Joffe later sold Haverhill’s and started a virtually identical operation, Jomira, which advertises in the same publications and sells some of the same—albeit rebranded—products.
According to a Feb. 27, 2001, Village Voice article by Cynthia Cotts, New York Times columnist “Anthony Lewis denounced a FLAME ad as a ‘sorry evasion of reality,’ and in 1998, FLAME ran an ad calling the Islamic religion ‘virulent’ and blaming Islam for promoting violence against the United States and Israel. When a reporter pointed out the overt bigotry ... Joffe said, ‘All Arab Muslims may not be a bunch of fanatics, but I've never met one who isn’t.’”
FLAME’s ads in The Nation have drawn heated criticism, leading that cash-strapped icon of the left to impose a higher fee on the organization’s ads in 2005, according to a letter of complaint Joffe sent to Victor Navasky, the magazine’s Jewish publisher. This letter is now posted on the FLAME website under the heading, “Why does the left oppose Israel?”
After alleging that FLAME was being charged twice the rate as Jomira for its ads, Joffe said “all magazines, other than The Nation, especially those of a ‘rightist’ persuasion (National Review, Human Events, Spectator) love our advertising and have run it for many years at a favorable rate.”
After another FLAME ad in The Nation’s Jan. 9-16, 2006, issue sparked what an unsigned editorial described as “a flurry of ‘How could you’ (or worse) e-mails from our readers,” the editors said the publication’s policy was to accept FLAME’s advertisement as part of “our editorial commitment to free speech.”
But while The Nation endorsed the medium, it didn’t back FLAME’s message, declaring, “And let’s be clear: The editors find the views of FLAME quite repugnant.”
John Hagee
FLAME has courted Christian fundamentalists, including John Hagee, a San Antonio minister and militant Christian Zionist.
As founder of Christians United for Israel (CUFI), Hagee is a strong supporter of AIPAC, the American Israel Public Affairs Committee, perhaps the country’s leading Zio-Con lobby.

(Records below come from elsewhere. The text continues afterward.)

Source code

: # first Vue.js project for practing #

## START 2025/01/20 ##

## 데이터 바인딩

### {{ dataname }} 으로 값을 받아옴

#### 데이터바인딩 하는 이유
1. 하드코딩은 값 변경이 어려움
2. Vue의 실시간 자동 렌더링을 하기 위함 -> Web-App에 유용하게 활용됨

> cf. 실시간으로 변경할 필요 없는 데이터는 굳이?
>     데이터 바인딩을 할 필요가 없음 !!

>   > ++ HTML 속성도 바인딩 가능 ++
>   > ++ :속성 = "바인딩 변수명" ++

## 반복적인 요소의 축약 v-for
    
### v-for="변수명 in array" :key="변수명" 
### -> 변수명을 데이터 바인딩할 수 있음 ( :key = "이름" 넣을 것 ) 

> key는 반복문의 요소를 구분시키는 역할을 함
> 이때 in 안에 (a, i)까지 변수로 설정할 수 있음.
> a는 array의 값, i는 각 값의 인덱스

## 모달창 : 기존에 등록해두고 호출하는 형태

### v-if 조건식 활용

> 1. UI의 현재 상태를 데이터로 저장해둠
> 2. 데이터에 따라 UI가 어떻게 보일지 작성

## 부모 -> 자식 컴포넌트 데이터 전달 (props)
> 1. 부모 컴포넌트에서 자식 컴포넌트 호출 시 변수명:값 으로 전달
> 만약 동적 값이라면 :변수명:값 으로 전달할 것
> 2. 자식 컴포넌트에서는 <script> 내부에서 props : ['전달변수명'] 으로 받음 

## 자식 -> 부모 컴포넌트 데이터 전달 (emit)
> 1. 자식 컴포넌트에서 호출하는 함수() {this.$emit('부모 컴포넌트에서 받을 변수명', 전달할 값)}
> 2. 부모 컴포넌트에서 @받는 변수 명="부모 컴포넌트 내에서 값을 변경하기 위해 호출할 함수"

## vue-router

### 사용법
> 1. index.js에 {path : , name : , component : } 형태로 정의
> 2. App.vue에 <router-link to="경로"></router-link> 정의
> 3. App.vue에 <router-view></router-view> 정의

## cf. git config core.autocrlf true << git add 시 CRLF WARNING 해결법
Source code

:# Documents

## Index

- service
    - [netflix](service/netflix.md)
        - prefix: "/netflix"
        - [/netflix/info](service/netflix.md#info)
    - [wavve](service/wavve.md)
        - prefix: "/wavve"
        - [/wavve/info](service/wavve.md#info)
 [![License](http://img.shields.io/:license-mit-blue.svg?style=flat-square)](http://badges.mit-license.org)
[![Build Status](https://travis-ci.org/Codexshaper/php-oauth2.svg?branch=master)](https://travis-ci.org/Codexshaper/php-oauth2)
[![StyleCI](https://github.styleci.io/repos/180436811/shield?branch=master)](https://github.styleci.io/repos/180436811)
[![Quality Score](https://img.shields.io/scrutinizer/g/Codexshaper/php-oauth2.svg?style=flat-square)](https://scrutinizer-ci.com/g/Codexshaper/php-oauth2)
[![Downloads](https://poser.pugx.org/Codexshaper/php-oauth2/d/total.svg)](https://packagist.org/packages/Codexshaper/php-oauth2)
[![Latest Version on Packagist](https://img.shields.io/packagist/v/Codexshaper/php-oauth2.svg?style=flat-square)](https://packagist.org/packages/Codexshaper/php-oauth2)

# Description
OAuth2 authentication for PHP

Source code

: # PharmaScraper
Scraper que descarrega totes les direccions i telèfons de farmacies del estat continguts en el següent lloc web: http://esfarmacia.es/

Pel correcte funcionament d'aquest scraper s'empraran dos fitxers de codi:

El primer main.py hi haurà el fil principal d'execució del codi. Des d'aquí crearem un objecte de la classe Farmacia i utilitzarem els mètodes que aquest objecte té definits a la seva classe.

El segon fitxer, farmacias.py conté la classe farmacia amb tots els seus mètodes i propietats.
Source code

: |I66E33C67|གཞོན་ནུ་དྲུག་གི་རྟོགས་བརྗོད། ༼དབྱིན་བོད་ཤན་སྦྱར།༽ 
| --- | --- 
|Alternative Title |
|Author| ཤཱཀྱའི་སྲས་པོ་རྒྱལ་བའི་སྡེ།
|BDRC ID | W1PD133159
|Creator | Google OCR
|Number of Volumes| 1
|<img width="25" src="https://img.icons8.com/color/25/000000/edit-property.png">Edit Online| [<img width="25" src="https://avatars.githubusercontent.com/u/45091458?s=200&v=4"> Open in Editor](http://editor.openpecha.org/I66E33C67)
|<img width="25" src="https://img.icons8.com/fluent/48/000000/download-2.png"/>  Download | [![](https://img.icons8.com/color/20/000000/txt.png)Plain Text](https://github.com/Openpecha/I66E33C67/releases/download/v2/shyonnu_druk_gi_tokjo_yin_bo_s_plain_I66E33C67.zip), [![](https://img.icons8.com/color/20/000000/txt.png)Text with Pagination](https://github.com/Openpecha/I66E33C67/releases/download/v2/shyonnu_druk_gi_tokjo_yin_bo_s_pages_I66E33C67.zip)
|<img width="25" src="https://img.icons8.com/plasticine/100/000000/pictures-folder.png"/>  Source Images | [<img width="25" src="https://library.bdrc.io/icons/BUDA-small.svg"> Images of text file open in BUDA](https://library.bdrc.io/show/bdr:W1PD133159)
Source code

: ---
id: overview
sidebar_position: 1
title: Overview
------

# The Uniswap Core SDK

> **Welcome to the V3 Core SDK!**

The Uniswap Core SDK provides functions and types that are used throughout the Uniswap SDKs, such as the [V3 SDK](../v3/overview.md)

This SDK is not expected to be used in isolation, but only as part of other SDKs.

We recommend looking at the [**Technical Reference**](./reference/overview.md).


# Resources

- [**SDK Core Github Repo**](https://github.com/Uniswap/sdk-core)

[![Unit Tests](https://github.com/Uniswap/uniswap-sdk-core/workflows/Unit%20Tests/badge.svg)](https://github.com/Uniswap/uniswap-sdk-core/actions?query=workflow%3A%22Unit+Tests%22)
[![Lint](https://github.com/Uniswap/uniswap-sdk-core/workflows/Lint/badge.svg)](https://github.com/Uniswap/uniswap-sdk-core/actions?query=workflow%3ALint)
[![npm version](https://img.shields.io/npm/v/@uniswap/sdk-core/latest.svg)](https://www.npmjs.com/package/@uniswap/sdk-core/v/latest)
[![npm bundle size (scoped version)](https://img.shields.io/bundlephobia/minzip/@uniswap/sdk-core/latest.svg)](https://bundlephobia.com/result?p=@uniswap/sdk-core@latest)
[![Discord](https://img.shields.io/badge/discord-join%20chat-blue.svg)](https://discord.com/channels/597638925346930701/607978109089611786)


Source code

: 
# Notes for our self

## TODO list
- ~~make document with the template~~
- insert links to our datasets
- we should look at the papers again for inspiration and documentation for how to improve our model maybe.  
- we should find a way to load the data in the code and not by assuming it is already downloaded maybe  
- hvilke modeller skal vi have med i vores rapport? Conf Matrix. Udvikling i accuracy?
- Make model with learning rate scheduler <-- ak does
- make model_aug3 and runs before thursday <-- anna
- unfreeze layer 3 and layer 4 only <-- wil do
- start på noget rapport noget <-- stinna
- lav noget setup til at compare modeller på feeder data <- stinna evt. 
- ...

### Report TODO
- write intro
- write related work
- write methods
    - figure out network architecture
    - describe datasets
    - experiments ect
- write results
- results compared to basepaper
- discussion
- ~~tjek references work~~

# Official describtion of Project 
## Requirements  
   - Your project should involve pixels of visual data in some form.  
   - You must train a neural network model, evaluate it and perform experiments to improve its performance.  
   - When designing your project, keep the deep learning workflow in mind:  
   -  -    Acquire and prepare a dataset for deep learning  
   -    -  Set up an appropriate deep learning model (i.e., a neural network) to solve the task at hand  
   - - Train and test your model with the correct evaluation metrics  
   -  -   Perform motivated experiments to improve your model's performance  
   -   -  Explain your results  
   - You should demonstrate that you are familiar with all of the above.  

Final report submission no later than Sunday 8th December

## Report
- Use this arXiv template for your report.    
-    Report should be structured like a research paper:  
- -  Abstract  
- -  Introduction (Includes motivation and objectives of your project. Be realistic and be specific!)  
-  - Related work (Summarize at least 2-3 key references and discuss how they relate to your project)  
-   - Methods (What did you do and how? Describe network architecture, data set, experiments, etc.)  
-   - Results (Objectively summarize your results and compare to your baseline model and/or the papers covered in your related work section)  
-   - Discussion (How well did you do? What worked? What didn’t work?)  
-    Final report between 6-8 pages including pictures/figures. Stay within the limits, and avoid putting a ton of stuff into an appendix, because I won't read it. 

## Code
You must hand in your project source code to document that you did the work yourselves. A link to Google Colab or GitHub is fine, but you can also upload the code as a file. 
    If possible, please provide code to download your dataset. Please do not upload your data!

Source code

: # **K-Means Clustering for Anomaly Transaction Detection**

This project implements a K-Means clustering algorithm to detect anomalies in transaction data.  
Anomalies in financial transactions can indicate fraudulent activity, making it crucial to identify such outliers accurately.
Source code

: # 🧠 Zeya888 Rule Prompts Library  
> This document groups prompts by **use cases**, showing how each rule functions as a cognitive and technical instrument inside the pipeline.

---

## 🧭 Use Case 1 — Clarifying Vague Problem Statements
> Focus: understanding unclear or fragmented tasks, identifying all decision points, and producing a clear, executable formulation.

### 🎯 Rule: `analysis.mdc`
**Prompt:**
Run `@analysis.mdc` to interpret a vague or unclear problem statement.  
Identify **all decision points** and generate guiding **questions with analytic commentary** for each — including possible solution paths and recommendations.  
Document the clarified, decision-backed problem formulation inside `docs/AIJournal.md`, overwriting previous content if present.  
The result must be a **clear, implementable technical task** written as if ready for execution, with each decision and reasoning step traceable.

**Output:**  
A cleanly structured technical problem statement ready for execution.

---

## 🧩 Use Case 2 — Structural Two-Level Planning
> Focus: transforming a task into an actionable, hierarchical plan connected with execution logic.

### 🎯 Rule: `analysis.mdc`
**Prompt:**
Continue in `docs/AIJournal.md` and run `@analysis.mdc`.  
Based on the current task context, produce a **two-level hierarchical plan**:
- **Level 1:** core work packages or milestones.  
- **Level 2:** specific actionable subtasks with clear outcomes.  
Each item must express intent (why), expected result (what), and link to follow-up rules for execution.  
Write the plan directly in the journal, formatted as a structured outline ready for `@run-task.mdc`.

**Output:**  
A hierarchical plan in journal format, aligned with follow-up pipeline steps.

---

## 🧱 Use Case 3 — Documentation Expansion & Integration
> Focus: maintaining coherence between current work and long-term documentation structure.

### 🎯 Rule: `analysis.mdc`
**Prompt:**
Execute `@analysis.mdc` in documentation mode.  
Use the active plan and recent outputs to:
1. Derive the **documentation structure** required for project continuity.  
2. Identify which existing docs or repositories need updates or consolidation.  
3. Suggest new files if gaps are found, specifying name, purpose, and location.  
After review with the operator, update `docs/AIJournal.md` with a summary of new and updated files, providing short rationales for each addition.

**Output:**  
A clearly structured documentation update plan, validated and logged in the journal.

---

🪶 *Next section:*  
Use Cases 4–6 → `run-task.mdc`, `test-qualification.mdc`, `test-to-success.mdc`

In an article circulated by FLAME, Hagee recounted seven biblical reasons Christians should support Israel, the last reading: “We support Israel because all other nations were created by an act of men, but Israel was created by an act of God! The Royal Land Grant that was given to Abraham and his seed through Isaac and Jacob with an everlasting and unconditional covenant.”
Sinkinson wrote glowingly of Hagee in an April 11, 2007, “FLAME Hotline” e-mail to supporters, declaring that “Evangelicals are important to the pro-Israel movement because they number over 50 million in the U.S. alone, compared with five million U.S. Jews, many of whose support for Israel is tentative at best.”
Many FLAME contributions come from Christians, Sinkinson wrote, “and we have always heartily welcomed their blessings.”
The FLAME message said Hagee’s support for Israel drew “numerous standing ovations” when he addressed an AIPAC convention.
Sinkinson’s message was widely reprinted on fundamentalist Christian blogs.
Sen. Joseph Lieberman has also spoken glowingly of Hagee, describing him as Moses-like at a CUFI conclave.
The former vice presidential candidate told the CUFI gathering on July 18, 2007 , “I want to take the liberty of describing Paster Hagee in the words that the Torah uses to describe Moses. He is an Ish Elohim, a man of God.”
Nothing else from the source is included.